Why Dogs Need Science

Hello and Welcome to The Science Dog!

This first blog provides a short introduction of me (Linda Case), and my reasons for writing a blog entitled “The Science Dog”. I am a science writer specializing in canine health, nutrition, behavior and training .  My academic training is in animal sciences, specifically in canine/feline nutrition, behavior, and training. Following graduate school, I taught companion animal science at the University of Illinois Department of Animal Sciences and the College of Veterinary Medicine for 17 years. During my time there, I wrote 4 books and a bunch of academic journal papers. My husband and I also have spent a lot of our life together training dogs and operating AutumnGold Dog Training Center.  I left university teaching a few years ago to develop my science writing business,  AutumnGold Consulting  and to expand our training classes at AutumnGold.  Currently, my husband Mike and I live with and love four dogs; Vinny, Chip, Cooper and our newest addition, Alice (Ally).

Ally, Cooper, Chip, Vinny on Pause Table


Plus Pete, the formerly feral kitty (who does not yet know that this blog is dedicated primarily to animals of the canis genus…..let’s keep the secret for a bit).

Cooper Kissing Pete

In a nutshell, my work, my life and my happiness revolve fully and completely around dogs. I write about dogs, train dogs, teach other folks about dogs, play, run, hike and cuddle with dogs, and am fully capable of talking for hours on end  about……you guessed it,,,,,,,dogs.  I consider myself to be a card-carrying, lifetime, proud member of the “dog person” club.

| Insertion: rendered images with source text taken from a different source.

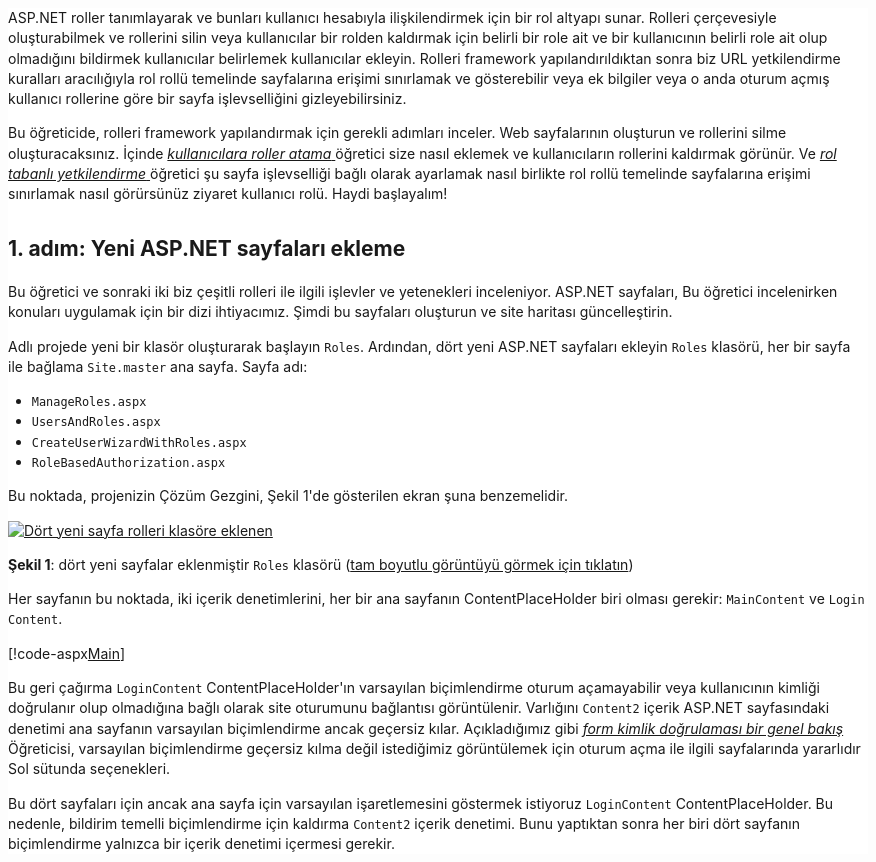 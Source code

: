 ASP.NET roller tanımlayarak ve bunları kullanıcı hesabıyla ilişkilendirmek için bir rol altyapı sunar. Rolleri çerçevesiyle oluşturabilmek ve rollerini silin veya kullanıcılar bir rolden kaldırmak için belirli bir role ait ve bir kullanıcının belirli role ait olup olmadığını bildirmek kullanıcılar belirlemek kullanıcılar ekleyin. Rolleri framework yapılandırıldıktan sonra biz URL yetkilendirme kuralları aracılığıyla rol rollü temelinde sayfalarına erişimi sınırlamak ve gösterebilir veya ek bilgiler veya o anda oturum açmış kullanıcı rollerine göre bir sayfa işlevselliğini gizleyebilirsiniz.

Bu öğreticide, rolleri framework yapılandırmak için gerekli adımları inceler. Web sayfalarının oluşturun ve rollerini silme oluşturacaksınız. İçinde <a id="_msoanchor_2"> </a> [ *kullanıcılara roller atama* ](assigning-roles-to-users-cs.md) öğretici size nasıl eklemek ve kullanıcıların rollerini kaldırmak görünür. Ve <a id="_msoanchor_3"> </a> [ *rol tabanlı yetkilendirme* ](role-based-authorization-cs.md) öğretici şu sayfa işlevselliği bağlı olarak ayarlamak nasıl birlikte rol rollü temelinde sayfalarına erişimi sınırlamak nasıl görürsünüz ziyaret kullanıcı rolü. Haydi başlayalım!

## <a name="step-1-adding-new-aspnet-pages"></a>1. adım: Yeni ASP.NET sayfaları ekleme

Bu öğretici ve sonraki iki biz çeşitli rolleri ile ilgili işlevler ve yetenekleri inceleniyor. ASP.NET sayfaları, Bu öğretici incelenirken konuları uygulamak için bir dizi ihtiyacımız. Şimdi bu sayfaları oluşturun ve site haritası güncelleştirin.

Adlı projede yeni bir klasör oluşturarak başlayın `Roles`. Ardından, dört yeni ASP.NET sayfaları ekleyin `Roles` klasörü, her bir sayfa ile bağlama `Site.master` ana sayfa. Sayfa adı:

- `ManageRoles.aspx`
- `UsersAndRoles.aspx`
- `CreateUserWizardWithRoles.aspx`
- `RoleBasedAuthorization.aspx`

Bu noktada, projenizin Çözüm Gezgini, Şekil 1'de gösterilen ekran şuna benzemelidir.


[![Dört yeni sayfa rolleri klasöre eklenen](creating-and-managing-roles-cs/_static/image2.png)](creating-and-managing-roles-cs/_static/image1.png)

**Şekil 1**: dört yeni sayfalar eklenmiştir `Roles` klasörü ([tam boyutlu görüntüyü görmek için tıklatın](creating-and-managing-roles-cs/_static/image3.png))


Her sayfanın bu noktada, iki içerik denetimlerini, her bir ana sayfanın ContentPlaceHolder biri olması gerekir: `MainContent` ve `LoginContent`.

[!code-aspx[Main](creating-and-managing-roles-cs/samples/sample1.aspx)]

Bu geri çağırma `LoginContent` ContentPlaceHolder'ın varsayılan biçimlendirme oturum açamayabilir veya kullanıcının kimliği doğrulanır olup olmadığına bağlı olarak site oturumunu bağlantısı görüntülenir. Varlığını `Content2` içerik ASP.NET sayfasındaki denetimi ana sayfanın varsayılan biçimlendirme ancak geçersiz kılar. Açıkladığımız gibi <a id="_msoanchor_4"> </a> [ *form kimlik doğrulaması bir genel bakış* ](../introduction/an-overview-of-forms-authentication-cs.md) Öğreticisi, varsayılan biçimlendirme geçersiz kılma değil istediğimiz görüntülemek için oturum açma ile ilgili sayfalarında yararlıdır Sol sütunda seçenekleri.

Bu dört sayfaları için ancak ana sayfa için varsayılan işaretlemesini göstermek istiyoruz `LoginContent` ContentPlaceHolder. Bu nedenle, bildirim temelli biçimlendirme için kaldırma `Content2` içerik denetimi. Bunu yaptıktan sonra her biri dört sayfanın biçimlendirme yalnızca bir içerik denetimi içermesi gerekir.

If you are reading this blog and have gotten this far, I am reasonably certain that you too are a dog person and that you too love your dog (most probably in the plural form), have friends who love dogs, enjoy dog-related activities and/or sports, and if you are lucky, may even be able to count a dog-related profession or volunteer effort as part of your life.

So, what does all of this dog adoration have to do with science? Well, a whole lot actually. Even though I am aware that  the word “science” may bring to mind this image for some:

mad scientist

And, for others, who may be thinking back to high school chemistry, this may be where your mind goes when you hear the word “science”:

Yawning Dog

However, the real image for science that you may want to consider if you love dogs, is this one:

Golden Retriever and Science

We need science to make evidence-based decisions for our dogs because, well, they cannot do it for themselves. (Really, Goldens are smart, but they still suck at science). The scientific method provides us with a systematic, testable (i.e. verifiable) approach to studying dogs’ health, nutrient needs, illnesses, responses to medications and novel nutrients, behaviors, and responses to different training methods. In recent years, scientific study has also provided information that aids in our understanding of how the human mind works  when we make decisions and how we are all susceptible to errors in judgment that occur expressly because we love our dogs so much.

Science is needed because without it, we are susceptible to making decisions for our dogs based upon conjecture, testimony, tradition, myth, and sometimes even based upon what Joe next door (who happens to know a lot about dogs) tells us. And even though Joe may be very sincere when he informs you that dogs eat grass because their diet is lacking in vitamin C, fiber, B-vitamins (insert any nutrient here), Joe’s recommendation is often based upon a belief rather than upon actual evidence.

In this blog, we look for the evidence. So, while I am always willing and happy to explore all new ideas about nutrition, health, behavior, and training, my mantra is and will continue to be:  “SHOW ME THE DATA”


Without science, we are at increased risk of making bad decisions for our dogs; choices that may not help them and could potentially harm them. And, as we will see in future blogs, we are required in this day and age to make a LOT of decisions  for our dogs. Science helps us to sort truth from fiction and evidence-based choices from fanciful myths.  My hope, in this journey, is to show how science is not only necessary and helpful, but also very cool!

fun science

I hope you (and your dogs) will join me for the ride!